In July of the same year, the company donated 2,780,000 hryvnias to the "Mriia" charitable foundation for the financial and educational support of children of killed, captured, and missing defenders of Ukraine. In September, a joint campaign by Aurora and the "Come Back Alive" foundation raised more than 7.3 million hryvnias for the procurement of equipment for demining units.

By the end of 2025, Aurora's total systemic contributions to the Superhumans Center for the rehabilitation and prosthetics of Ukrainian military personnel exceeded 70 million hryvnias.

In January 2026, as part of the "Moie Ridne Rizdvo" ("My Native Christmas") charitable project, the company together with the NGO "Zemliachky" raised 10 million hryvnias for the custom tailoring of winter uniforms for women serving in the Armed Forces of Ukraine.

== Educational and cultural projects ==
Aurora's total investment in educational programmes from 2022 to July 2025 amounts to more than 90 million hryvnias.

Aurora initiated the teaching of economics in schools. The "Economic Literacy for All" project, implemented in partnership with the Kakha Bendukidze Free Economy Centre, is aimed at promoting economic knowledge. In 2024, 33 teachers completed the training, and the number of participants in the economics olympiad grew to more than 9,300.

In 2021, the company joined the "Youth Will Change Ukraine" programme in Poltava Oblast, implemented in collaboration with the Bohdan Havrylyshyn Family Foundation. The programme helps young people acquire project management skills, drive change in their communities, and develop their own initiatives. Over two years of participation, 12 projects received funding for implementation or the opportunity to study abroad.

In 2025, the Avrora Students school was launched as a platform for motivated and initiative-driven young people seeking to learn, develop, and build careers.

Among the company's principal educational initiatives is support for the National Economics Olympiad. Aurora has donated more than 15,000 copies of educational textbooks to schools and contributes to prize funds for outstanding pupils.

Aurora collaborates with the Institute of International Relations of Taras Shevchenko National University of Kyiv, the Lviv National Academy of Arts, Igor Sikorsky Kyiv Polytechnic Institute, the Ukrainian Students Association, the Kakha Bendukidze Free Economy Centre, AIESEC in Ukraine, the Ukrainian Catholic University, the Zminotvortsi system, GoGlobal, and others.

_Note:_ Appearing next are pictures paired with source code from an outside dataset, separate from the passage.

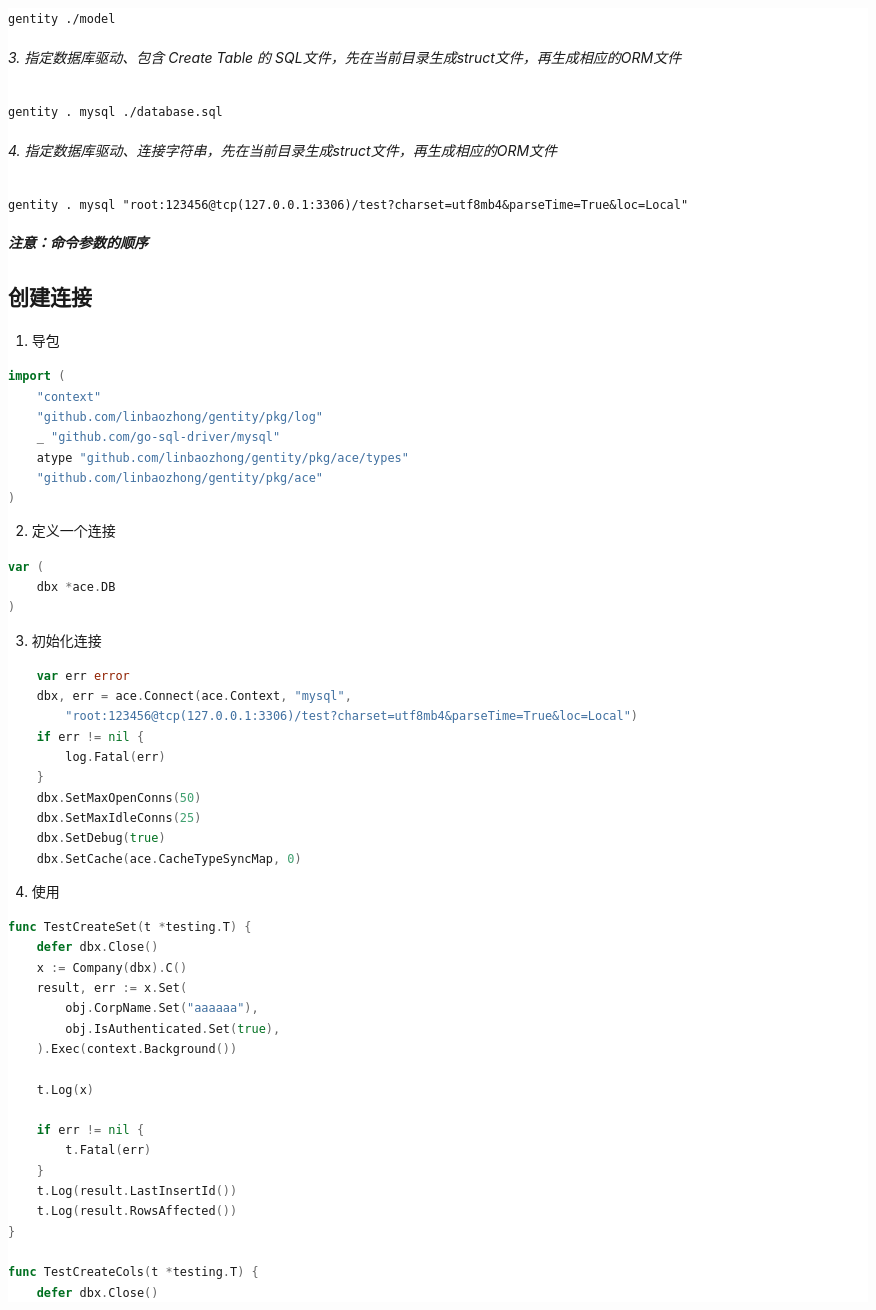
 ```
gentity ./model
```
###### 3. 指定数据库驱动、包含 Create Table 的 SQL文件，先在当前目录生成struct文件，再生成相应的ORM文件
```
gentity . mysql ./database.sql
```
###### 4. 指定数据库驱动、连接字符串，先在当前目录生成struct文件，再生成相应的ORM文件
```
gentity . mysql "root:123456@tcp(127.0.0.1:3306)/test?charset=utf8mb4&parseTime=True&loc=Local"
```
##### 注意：命令参数的顺序
## 创建连接
1. 导包
```go
import (
	"context"
	"github.com/linbaozhong/gentity/pkg/log"
	_ "github.com/go-sql-driver/mysql"
	atype "github.com/linbaozhong/gentity/pkg/ace/types"
	"github.com/linbaozhong/gentity/pkg/ace"
)
```
2. 定义一个连接
```go
var (
	dbx *ace.DB
)
```
3. 初始化连接
```go
	var err error
	dbx, err = ace.Connect(ace.Context, "mysql",
		"root:123456@tcp(127.0.0.1:3306)/test?charset=utf8mb4&parseTime=True&loc=Local")
	if err != nil {
		log.Fatal(err)
	}
	dbx.SetMaxOpenConns(50)
	dbx.SetMaxIdleConns(25)
	dbx.SetDebug(true)
	dbx.SetCache(ace.CacheTypeSyncMap, 0)
```
4. 使用
```go
func TestCreateSet(t *testing.T) {
	defer dbx.Close()
	x := Company(dbx).C()
	result, err := x.Set(
		obj.CorpName.Set("aaaaaa"),
		obj.IsAuthenticated.Set(true),
	).Exec(context.Background())

	t.Log(x)

	if err != nil {
		t.Fatal(err)
	}
	t.Log(result.LastInsertId())
	t.Log(result.RowsAffected())
}

func TestCreateCols(t *testing.T) {
	defer dbx.Close()
```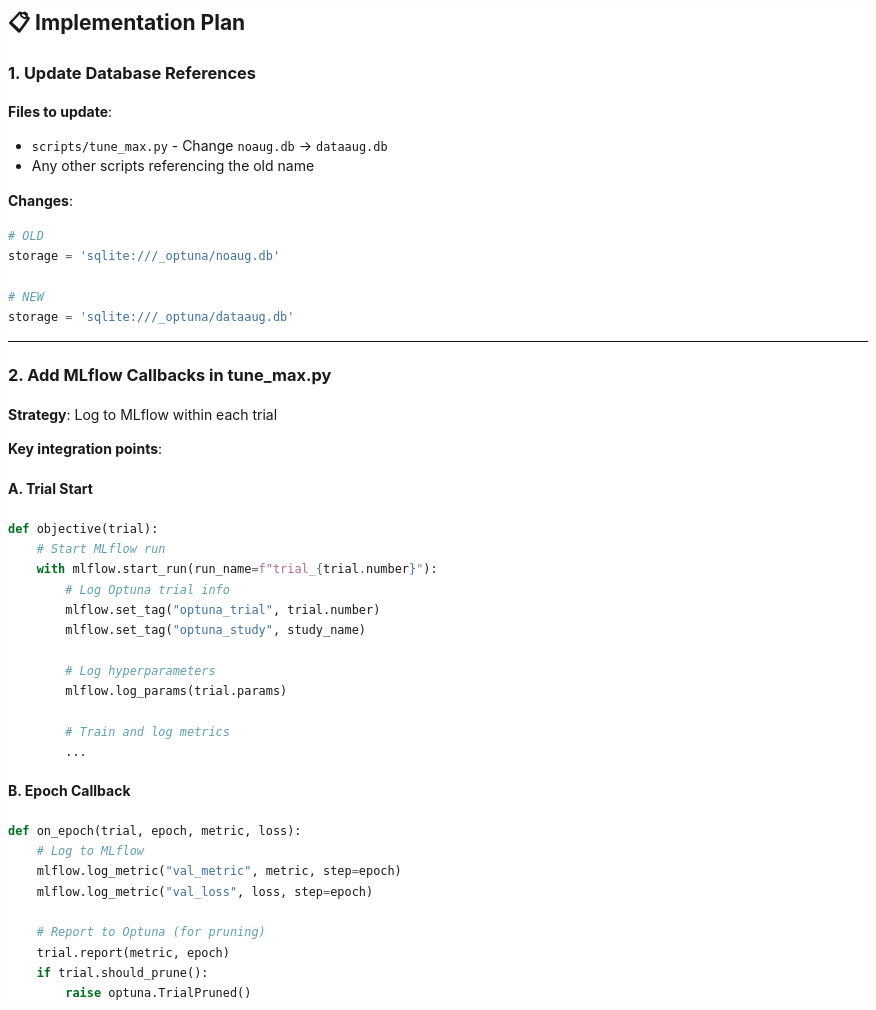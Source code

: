 
## 📋 Implementation Plan

### 1. Update Database References

**Files to update**:
- `scripts/tune_max.py` - Change `noaug.db` → `dataaug.db`
- Any other scripts referencing the old name

**Changes**:
```python
# OLD
storage = 'sqlite:///_optuna/noaug.db'

# NEW
storage = 'sqlite:///_optuna/dataaug.db'
```

---

### 2. Add MLflow Callbacks in tune_max.py

**Strategy**: Log to MLflow within each trial

**Key integration points**:

#### A. Trial Start
```python
def objective(trial):
    # Start MLflow run
    with mlflow.start_run(run_name=f"trial_{trial.number}"):
        # Log Optuna trial info
        mlflow.set_tag("optuna_trial", trial.number)
        mlflow.set_tag("optuna_study", study_name)

        # Log hyperparameters
        mlflow.log_params(trial.params)

        # Train and log metrics
        ...
```

#### B. Epoch Callback
```python
def on_epoch(trial, epoch, metric, loss):
    # Log to MLflow
    mlflow.log_metric("val_metric", metric, step=epoch)
    mlflow.log_metric("val_loss", loss, step=epoch)

    # Report to Optuna (for pruning)
    trial.report(metric, epoch)
    if trial.should_prune():
        raise optuna.TrialPruned()
```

The company conducts lectures for students, soft skills development training, and has launched a youth education programme.

== Awards ==
- 2023: award from President of Ukraine Volodymyr Zelensky in recognition of support for the charitable initiatives of the United24 platform.
- 2023–2024: award in the "Sales Dynamics" category at the XV International Conference "Food&NonFoodMaster".
- 2024: Aurora co-founders Lev Zhydenko and Taras Panasenko were named Entrepreneurs of the Year by Forbes Ukraine.
- 2025: Lev Zhydenko and Taras Panasenko won in the Innovation Excellence category at the EY "Entrepreneur of the Year 2025" national competition in Ukraine.
- 2025: Lev Zhydenko and Taras Panasenko were included in NV's list of "100 Ukrainians Changing the Country".
- 2025: at the X-Ray competition by MMR, Aurora received the Innovation of the Year award for the "Celebrity Voice-Over for the Self-Checkout" project, and won in the "Best Marketing Team" category.
- 2025: Aurora received the "Promotion of Business Integrity" commendation.
- 2025: Aurora was included in Forbes Ukraine's Top 30 Most Veteran-Friendly Companies.
- 2025: Aurora co-founder Taras Panasenko ranked first in Forbes Ukraine's Top 25 CEOs.
- 2025: Aurora won in the "Most Dynamic Retailer of the Year" category at the RAU Awards.
- 2025: Bronze at EFFIE Awards Ukraine 2025 for the "Shablya Mazepy" ("Mazepa's Sabre") case, developed jointly with the NGO "Ukraine Wow".